Our Relationship with the US is about getting things done for Canadians

November 18, 2016

canada-usNo matter who is elected to the White House every four years, whether Republican or Democrat,  the Government of Canada has only one job: to defend Canada’s interests. 

Even though our former Conservative government is often accused of having a frosty relationship with the United States, the reality is that our relationship achieved results.  We were able to accomplish many things that were priorities such as the Beyond the Border Action Plan to expedite legitimate trade and travel across the border, the 2009 Canada-United States Energy Dialogue to strengthen bilateral cooperation on the development of clean energy technologies, the expansion of the NEXUS program to make it easier for pre-approved individuals to cross the border, an agreement to build the Gordie Howe Bridge to increase the capacity of the Detroit-Windsor corridor and a resolution to the mandatory Country of Origin Labeling dispute which threatened our beef and pork producers. 

Our previous Conservative government even negotiated the 2006 Softwood Lumber Agreement to finally bring stability to our forestry sector and negotiated an extension to that agreement with the Obama White House in 2012 (during a presidential election campaign I might add) to maintain that stability through to October of this year.

The Trudeau government similarly must be able to get results for Canadians and there are three items that it should immediately engage President-elect Trump on to ensure that Canada’s best interests are indeed being well-represented.

First, the Prime Minister must protect the North American Free Trade Agreement (NAFTA).  In the over two decades since it has come into force, Canada’s economy has become so intimately integrated with that of the United States that any substantial change to the agreement will be felt across many Canadian sectors.  NAFTA has not been bad for Canada; quite the contrary, in fact.  During the first fifteen years of the agreement, our manufacturing output increased by 62%, compared with only 23% for the fifteen years preceding the agreement.  In total, NAFTA countries’ inter-nation trade is worth approximately $2.8 billion on a daily basis. 

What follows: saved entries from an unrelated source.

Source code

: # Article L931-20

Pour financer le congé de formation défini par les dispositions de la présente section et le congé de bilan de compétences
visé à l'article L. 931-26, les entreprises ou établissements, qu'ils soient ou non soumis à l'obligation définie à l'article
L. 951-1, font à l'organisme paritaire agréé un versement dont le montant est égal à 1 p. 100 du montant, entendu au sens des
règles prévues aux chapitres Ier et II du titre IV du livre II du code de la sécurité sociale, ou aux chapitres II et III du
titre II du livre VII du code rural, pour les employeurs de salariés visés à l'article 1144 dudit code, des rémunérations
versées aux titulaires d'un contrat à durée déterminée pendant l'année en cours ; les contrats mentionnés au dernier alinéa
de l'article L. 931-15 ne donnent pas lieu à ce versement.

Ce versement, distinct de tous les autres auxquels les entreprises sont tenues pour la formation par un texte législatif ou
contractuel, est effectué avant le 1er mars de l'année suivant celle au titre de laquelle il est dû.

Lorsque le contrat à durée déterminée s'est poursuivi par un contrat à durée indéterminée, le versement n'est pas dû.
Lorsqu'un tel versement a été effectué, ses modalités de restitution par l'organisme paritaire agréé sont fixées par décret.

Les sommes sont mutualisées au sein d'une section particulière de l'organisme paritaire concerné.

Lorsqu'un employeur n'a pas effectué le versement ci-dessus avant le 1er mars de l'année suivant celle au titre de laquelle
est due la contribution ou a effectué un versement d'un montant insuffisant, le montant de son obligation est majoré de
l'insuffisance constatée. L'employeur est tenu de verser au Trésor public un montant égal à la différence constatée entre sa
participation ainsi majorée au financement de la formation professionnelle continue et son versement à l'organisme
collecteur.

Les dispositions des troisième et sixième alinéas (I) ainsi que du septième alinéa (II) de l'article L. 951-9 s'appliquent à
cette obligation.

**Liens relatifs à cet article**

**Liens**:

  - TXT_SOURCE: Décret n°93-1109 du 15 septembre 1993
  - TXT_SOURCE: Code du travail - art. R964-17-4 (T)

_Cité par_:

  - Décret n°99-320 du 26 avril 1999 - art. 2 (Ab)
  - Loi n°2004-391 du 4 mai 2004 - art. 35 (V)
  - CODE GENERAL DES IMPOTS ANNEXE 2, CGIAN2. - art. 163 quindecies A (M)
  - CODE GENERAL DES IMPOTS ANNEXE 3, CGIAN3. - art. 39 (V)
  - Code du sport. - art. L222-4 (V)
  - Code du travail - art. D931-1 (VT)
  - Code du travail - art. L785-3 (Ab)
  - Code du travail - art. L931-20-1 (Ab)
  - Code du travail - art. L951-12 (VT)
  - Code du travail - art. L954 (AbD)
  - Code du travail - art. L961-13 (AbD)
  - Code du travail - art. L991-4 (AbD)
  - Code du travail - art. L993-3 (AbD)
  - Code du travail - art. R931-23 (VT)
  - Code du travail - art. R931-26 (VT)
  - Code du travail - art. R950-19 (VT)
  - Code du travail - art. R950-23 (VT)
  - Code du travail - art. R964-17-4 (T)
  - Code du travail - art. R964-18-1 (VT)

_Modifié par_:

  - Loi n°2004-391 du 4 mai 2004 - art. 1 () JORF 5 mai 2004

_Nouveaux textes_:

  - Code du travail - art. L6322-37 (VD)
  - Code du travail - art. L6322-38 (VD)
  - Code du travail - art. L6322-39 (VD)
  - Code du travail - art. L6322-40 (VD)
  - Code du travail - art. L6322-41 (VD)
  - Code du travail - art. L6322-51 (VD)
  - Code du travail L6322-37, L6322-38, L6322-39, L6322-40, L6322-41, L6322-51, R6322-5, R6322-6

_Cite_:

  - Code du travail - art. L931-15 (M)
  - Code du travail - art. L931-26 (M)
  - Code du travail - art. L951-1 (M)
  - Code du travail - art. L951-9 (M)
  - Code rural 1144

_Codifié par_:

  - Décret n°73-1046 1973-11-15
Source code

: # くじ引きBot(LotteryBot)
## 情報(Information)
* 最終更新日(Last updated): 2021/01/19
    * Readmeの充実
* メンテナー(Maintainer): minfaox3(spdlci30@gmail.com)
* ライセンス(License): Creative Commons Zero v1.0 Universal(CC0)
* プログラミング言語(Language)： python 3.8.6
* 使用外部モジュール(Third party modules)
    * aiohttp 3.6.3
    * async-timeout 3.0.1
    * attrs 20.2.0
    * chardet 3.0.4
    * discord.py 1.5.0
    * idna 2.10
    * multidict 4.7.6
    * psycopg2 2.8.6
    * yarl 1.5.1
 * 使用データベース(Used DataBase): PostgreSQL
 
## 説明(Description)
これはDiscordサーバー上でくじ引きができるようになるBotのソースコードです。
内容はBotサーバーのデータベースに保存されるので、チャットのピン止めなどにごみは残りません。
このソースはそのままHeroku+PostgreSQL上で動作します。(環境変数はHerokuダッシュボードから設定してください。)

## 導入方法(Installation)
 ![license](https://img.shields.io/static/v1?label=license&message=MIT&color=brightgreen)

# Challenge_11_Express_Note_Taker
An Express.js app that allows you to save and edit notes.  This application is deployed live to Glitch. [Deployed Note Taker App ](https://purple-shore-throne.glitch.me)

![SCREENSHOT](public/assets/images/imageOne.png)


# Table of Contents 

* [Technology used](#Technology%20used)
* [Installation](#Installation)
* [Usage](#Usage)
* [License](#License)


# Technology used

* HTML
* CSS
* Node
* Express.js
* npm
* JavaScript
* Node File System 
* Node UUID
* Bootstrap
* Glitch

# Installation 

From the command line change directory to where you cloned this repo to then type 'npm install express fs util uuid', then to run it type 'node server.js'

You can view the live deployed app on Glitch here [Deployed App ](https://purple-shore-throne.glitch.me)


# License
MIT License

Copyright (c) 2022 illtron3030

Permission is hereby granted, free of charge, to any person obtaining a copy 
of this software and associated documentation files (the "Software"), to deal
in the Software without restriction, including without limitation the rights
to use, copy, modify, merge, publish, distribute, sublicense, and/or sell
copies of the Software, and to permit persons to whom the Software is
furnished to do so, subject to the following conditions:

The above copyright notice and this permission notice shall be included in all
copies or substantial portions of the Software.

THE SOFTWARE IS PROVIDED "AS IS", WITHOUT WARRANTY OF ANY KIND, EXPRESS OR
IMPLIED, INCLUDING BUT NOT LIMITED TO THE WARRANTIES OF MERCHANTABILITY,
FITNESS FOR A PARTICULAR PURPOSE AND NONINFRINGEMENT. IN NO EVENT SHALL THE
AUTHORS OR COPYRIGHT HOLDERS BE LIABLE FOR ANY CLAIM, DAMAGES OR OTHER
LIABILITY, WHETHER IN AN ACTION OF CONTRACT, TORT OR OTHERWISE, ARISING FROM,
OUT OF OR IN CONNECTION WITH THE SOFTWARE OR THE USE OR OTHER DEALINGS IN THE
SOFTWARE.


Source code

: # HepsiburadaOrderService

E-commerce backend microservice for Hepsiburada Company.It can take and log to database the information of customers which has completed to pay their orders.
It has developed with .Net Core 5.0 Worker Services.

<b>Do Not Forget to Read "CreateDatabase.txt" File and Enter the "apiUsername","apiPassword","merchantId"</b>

With our economy intrinsically reliant on access to the U.S. market, it was surprising that the renegotiation of NAFTA was the first thing Trudeau offered to President-elect Trump.  Our industries rely on being able to do business with America and the uncertainty that has now been created by  the Prime Minister will potentially affect the 550,000 auto sector jobs, 400,000 forestry jobs and 211,000 aerospace jobs and more that rely on stability in the North American market.  Protecting NAFTA must be his goal, not offering its renegotiation.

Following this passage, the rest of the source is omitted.